Tommy Senior was born in Kildare and played football with Westmeath before moving to Loughrea in the 60s, where he became deeply involved in Galway Gaelic football, to which he gave 40 years of service.

Despite his father’s influence, by simply living in Loughrea, hurling was always likely to be the number one sport. “Hurling was always my first love,” Tommy Junior admits, despite enjoying underage success in both codes. That devotion now sees him preparing Loughrea to face one of the most formidable outfits in the country, Ballygunner.

For Kelly, the significance of the occasion is heightened by experience. He was part of the panel in 2007 when Loughrea first reached an All-Ireland final, before coming up short against Kilkenny’s competition kingpins Ballyhale Shamrocks.

“It was a great honour to be there at the time,” he says. “Everything was new and exciting.
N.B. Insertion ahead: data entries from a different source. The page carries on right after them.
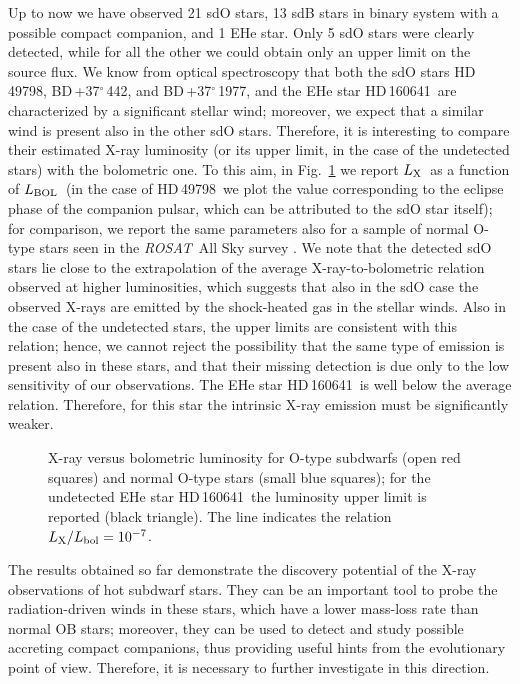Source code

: \documentclass[USenglish,twocolumn]{article}
\def\ROSAT{{\em ROSAT}}
\def\BDone{BD\,+37$^\circ$\,442}
\def\BDtwo{BD\,+37$^\circ$\,1977}
\def\HDone{HD\,49798}
\def\HDtwo{HD\,160641}
\def\lx {$L_{\rm X}$}
\def\lbol {$L_{\rm BOL}$}
\begin{document}
Up to now we have observed 21 sdO stars, 13 sdB stars in binary system with a possible compact companion, and 1 EHe star. Only 5 sdO stars were clearly detected, while for all the other we could obtain only an upper limit on the source flux. We know from optical spectroscopy that both the sdO stars \HDone, \BDone, and \BDtwo, and the EHe star \HDtwo\ are characterized by a significant stellar wind; moreover, we expect that a similar wind is present also in the other sdO stars. Therefore, it is interesting to compare their estimated X-ray luminosity (or its upper limit, in the case of the undetected stars) with the bolometric one. To this aim, in Fig.~\ref{lxlbol} we report \lx\ as a function of \lbol\ (in the case of \HDone\ we plot the value corresponding to the eclipse phase of the companion pulsar, which can be attributed to the sdO star itself); for comparison, we report the same parameters also for a sample of normal O-type stars seen in the \ROSAT\ All Sky survey \citep{Berghoefer+96}. We note that the detected sdO stars lie close to the extrapolation of the average X-ray-to-bolometric relation observed at higher luminosities, which suggests that also in the sdO case the observed X-rays are emitted by the shock-heated gas in the stellar winds. Also in the case of the undetected stars, the upper limits are consistent with this relation; hence, we cannot reject the possibility that the same type of emission is present also in these stars, and that their missing detection is due only to the low sensitivity of our observations. The EHe star \HDtwo\ is well below the average relation. Therefore, for this star the intrinsic X-ray emission must be significantly weaker.

\begin{figure}[t!]
\centering
\vspace{-0.5cm}
\caption{\footnotesize{X-ray versus bolometric luminosity for O-type subdwarfs (open red squares) and normal O-type stars (small blue squares); for the undetected EHe star \HDtwo\ the luminosity upper limit is reported (black triangle). The line indicates the relation $L_{\rm X} / L_{\rm bol} = 10^{-7}$.}}
\label{lxlbol}
\vspace{-0.5cm}
\end{figure}

The results obtained so far demonstrate the discovery potential of the X-ray observations of hot subdwarf stars. They can be an important tool to probe the radiation-driven winds in these stars, which have a lower mass-loss rate than normal OB stars; moreover, they can be used to detect and study possible accreting compact companions, thus providing useful hints from the evolutionary point of view. Therefore, it is necessary to further investigate in this direction.
\end{document}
I just hope we can bring that bit of experience from our management team this time around and focus more on the match itself — the most important part.”

That focus is underpinned by a squad ethos he is visibly proud of. Kelly is quick to point out that Loughrea’s journey has not been driven solely by those who take the field on match day.
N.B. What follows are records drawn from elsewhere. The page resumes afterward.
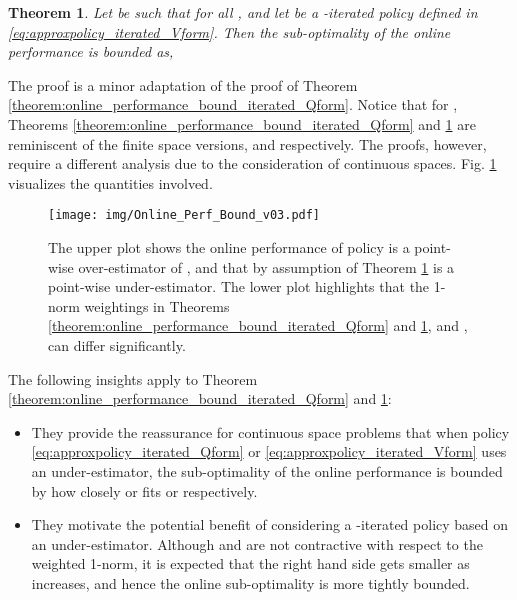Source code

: \documentclass[journal]{IEEEtran}
\newtheorem{theorem}{Theorem}[section]
\begin{document}
\vspace{0.2cm}

\begin{theorem} \label{theorem:online_performance_bound_iterated_Vform}
	Let  be such that  for all , and let  be a -iterated policy defined in \eqref{eq:approxpolicy_iterated_Vform}. Then the sub-optimality of the online performance is bounded as,
	
\end{theorem}
\vspace{0.1cm}
The proof is a minor adaptation of the proof of Theorem \ref{theorem:online_performance_bound_iterated_Qform}.
Notice that for , Theorems \ref{theorem:online_performance_bound_iterated_Qform} and \ref{theorem:online_performance_bound_iterated_Vform} are reminiscent of the finite space versions, \cite[Theorem 1]{vanroy_decentADP} and \cite[Theorem 1]{vanRoy_linApproxDP} respectively. The proofs, however, require a different analysis due to the consideration of continuous spaces.
Fig. \ref{fig:online_bound_visualisation} visualizes the quantities involved.

\begin{figure}[t]
	\centering
	\texttt{[image: img/Online\_Perf\_Bound\_v03.pdf]}
	\caption[Visualizing the components of the online performance bound]
	{
		The upper plot shows the online performance of policy  is a point-wise over-estimator of , and that by assumption of Theorem \ref{theorem:online_performance_bound_iterated_Vform}  is a point-wise under-estimator. The lower plot highlights that the 1-norm weightings in Theorems \ref{theorem:online_performance_bound_iterated_Qform} and \ref{theorem:online_performance_bound_iterated_Vform},  and , can differ significantly.
	}
	\label{fig:online_bound_visualisation}
\end{figure}


The following insights apply to Theorem \ref{theorem:online_performance_bound_iterated_Qform} and \ref{theorem:online_performance_bound_iterated_Vform}:
\begin{itemize}
	\item They provide the reassurance for continuous space problems that when policy \eqref{eq:approxpolicy_iterated_Qform} or \eqref{eq:approxpolicy_iterated_Vform} uses an under-estimator, the sub-optimality of the online performance is bounded by how closely  or  fits  or  respectively.
	
	\item They motivate the potential benefit of considering a -iterated policy based on an under-estimator. Although  and  are not contractive with respect to the weighted 1-norm, it is expected that the right hand side gets smaller as  increases, and hence the online sub-optimality is more tightly bounded.
\end{itemize}
\end{document}
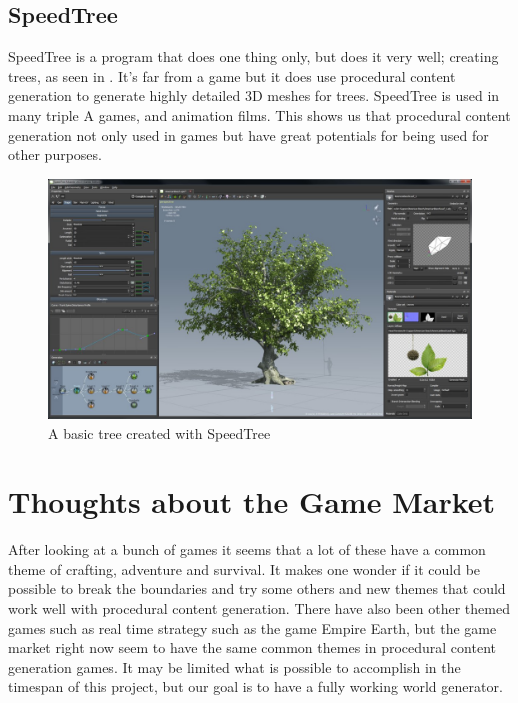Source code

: \subsection{SpeedTree}

SpeedTree\cite{SpeedTree} is a program that does one thing only, but does it very well; creating trees, as seen in . It's far from a game but it does use procedural content generation to generate highly detailed 3D meshes for trees. SpeedTree is used in many triple A games, and animation films. This shows us that procedural content generation not only used in games but have great potentials for being used for other purposes.

\begin{figure}[H]
	\includegraphics[width=0.7\linewidth]{img/SpeedTree}
	\centering
	\caption{A basic tree created with SpeedTree}
	\label{fig:SpeedTree}
\end{figure}


\section{Thoughts about the Game Market}

After looking at a bunch of games it seems that a lot of these have a common theme of crafting, adventure and survival. It makes one wonder if it could be possible to break the boundaries and try some others and new themes that could work well with procedural content generation. There have also been other themed games such as real time strategy such as the game Empire Earth, but the game market right now seem to have the same common themes in procedural content generation games. It may be limited what is possible to accomplish in the timespan of this project, but our goal is to have a fully working world generator.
“I want to compliment all the guys from number 37 all the way down,” he says. “There are lads who don’t get the limelight or the credit, but without them we’d have achieved nothing. If a guy isn’t picked or isn’t called off the bench, he’s still coming out with his head up and chest out. They’re driving this.”

The sense of unity extends far beyond the playing pool. In the weeks since their county final success, Loughrea has been gripped by a collective energy, from underage coaches to the youngest supporters.
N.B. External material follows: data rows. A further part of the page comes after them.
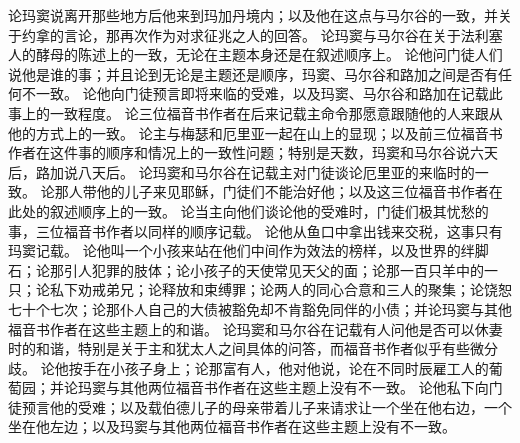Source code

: 论玛窦说离开那些地方后他来到玛加丹境内；以及他在这点与马尔谷的一致，并关于约拿的言论，那再次作为对求征兆之人的回答。\newline{} 论玛窦与马尔谷在关于法利塞人的酵母的陈述上的一致，无论在主题本身还是在叙述顺序上。\newline{} 论他问门徒人们说他是谁的事；并且论到无论是主题还是顺序，玛窦、马尔谷和路加之间是否有任何不一致。\newline{} 论他向门徒预言即将来临的受难，以及玛窦、马尔谷和路加在记载此事上的一致程度。\newline{} 论三位福音书作者在后来记载主命令那愿意跟随他的人来跟从他的方式上的一致。\newline{} 论主与梅瑟和厄里亚一起在山上的显现；以及前三位福音书作者在这件事的顺序和情况上的一致性问题；特别是天数，玛窦和马尔谷说六天后，路加说八天后。\newline{} 论玛窦和马尔谷在记载主对门徒谈论厄里亚的来临时的一致。\newline{} 论那人带他的儿子来见耶稣，门徒们不能治好他；以及这三位福音书作者在此处的叙述顺序上的一致。\newline{} 论当主向他们谈论他的受难时，门徒们极其忧愁的事，三位福音书作者以同样的顺序记载。\newline{} 论他从鱼口中拿出钱来交税，这事只有玛窦记载。\newline{} 论他叫一个小孩来站在他们中间作为效法的榜样，以及世界的绊脚石；论那引人犯罪的肢体；论小孩子的天使常见天父的面；论那一百只羊中的一只；论私下劝戒弟兄；论释放和束缚罪；论两人的同心合意和三人的聚集；论饶恕七十个七次；论那仆人自己的大债被豁免却不肯豁免同伴的小债；并论玛窦与其他福音书作者在这些主题上的和谐。\newline{} 论玛窦和马尔谷在记载有人问他是否可以休妻时的和谐，特别是关于主和犹太人之间具体的问答，而福音书作者似乎有些微分歧。\newline{} 论他按手在小孩子身上；论那富有人，他对他说，论在不同时辰雇工人的葡萄园；并论玛窦与其他两位福音书作者在这些主题上没有不一致。\newline{} 论他私下向门徒预言他的受难；以及载伯德儿子的母亲带着儿子来请求让一个坐在他右边，一个坐在他左边；以及玛窦与其他两位福音书作者在这些主题上没有不一致。\newline{} 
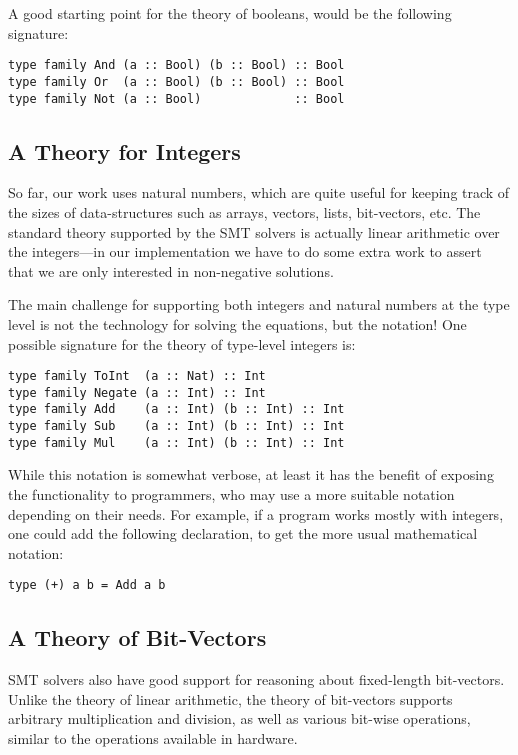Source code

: \documentclass{sigplanconf}
\begin{document}
A good starting point for the theory of booleans, would be the following
signature:
\begin{Verbatim}
type family And (a :: Bool) (b :: Bool) :: Bool
type family Or  (a :: Bool) (b :: Bool) :: Bool
type family Not (a :: Bool)             :: Bool
\end{Verbatim}


\subsection{A Theory for Integers}

So far, our work uses natural numbers, which are quite useful for
keeping track of the sizes of data-structures such as arrays, vectors,
lists, bit-vectors, etc.  The standard theory supported by the SMT solvers
is actually linear arithmetic over the integers---in our implementation
we have to do some extra work to assert that we are only interested
in non-negative solutions.

The main challenge for supporting both integers and natural numbers
at the type level is not the technology for solving the equations, but
the notation!  One possible signature for the theory of type-level
integers is:
\begin{Verbatim}
type family ToInt  (a :: Nat) :: Int
type family Negate (a :: Int) :: Int
type family Add    (a :: Int) (b :: Int) :: Int
type family Sub    (a :: Int) (b :: Int) :: Int
type family Mul    (a :: Int) (b :: Int) :: Int
\end{Verbatim}
While this notation is somewhat verbose, at least it has the benefit
of exposing the functionality to programmers, who may use a more suitable
notation depending on their needs.  For example, if a program works
mostly with integers, one could add the following declaration, to get
the more usual mathematical notation:
\begin{Verbatim}
type (+) a b = Add a b
\end{Verbatim}



\subsection{A Theory of Bit-Vectors}
SMT solvers also have good support for reasoning about fixed-length bit-vectors.
Unlike the theory of linear arithmetic, the theory of bit-vectors
supports arbitrary multiplication and division, as well as various bit-wise
operations, similar to the operations available in hardware.
\end{document}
“It’s one big coming together,” Kelly explains. “I don’t think I’ve ever seen the club as together as we are now. We had a couple of training sessions out on the field with the kids after the county final and I think that’s helped massively.

“You’d be walking down the street and a six-year-old would come up and give you a high-five. He knows you and he’s certain I know him as well. It’s fantastic.”

Inspiration has also come from closer to home in recent weeks, with Loughrea native Therese Donohue (née Maher ) winning an All-Ireland club final at the age of 44 with her adopted club Athenry, a feat Kelly describes with genuine admiration.

“Therese is a gem,” he says. “She wasn’t waiting for time to tick by, she was waiting for the next ball. That’s the way she is and all the Mahers are. What she’s done for Galway camogie has been incredible.”

Experience, belief and the ultimate test

All of that energy and goodwill will now be tested by Ballygunner, a club universally regarded as the benchmark in Irish hurling.

“If any hurling person starts naming the best clubs in Ireland, Ballygunner are named straight away,” Kelly says. “It’s a huge challenge and it’s a great challenge. That’s what this is all about.”

As Loughrea prepare to walk out in Croke Park, they will do so carrying generations of history, a community’s belief and a love of the game that, in Tommy Kelly’s case, was passed down rather than discovered. No doubt his father will be looking on with pride on what his son and namesake has achieved since his passing in 2018.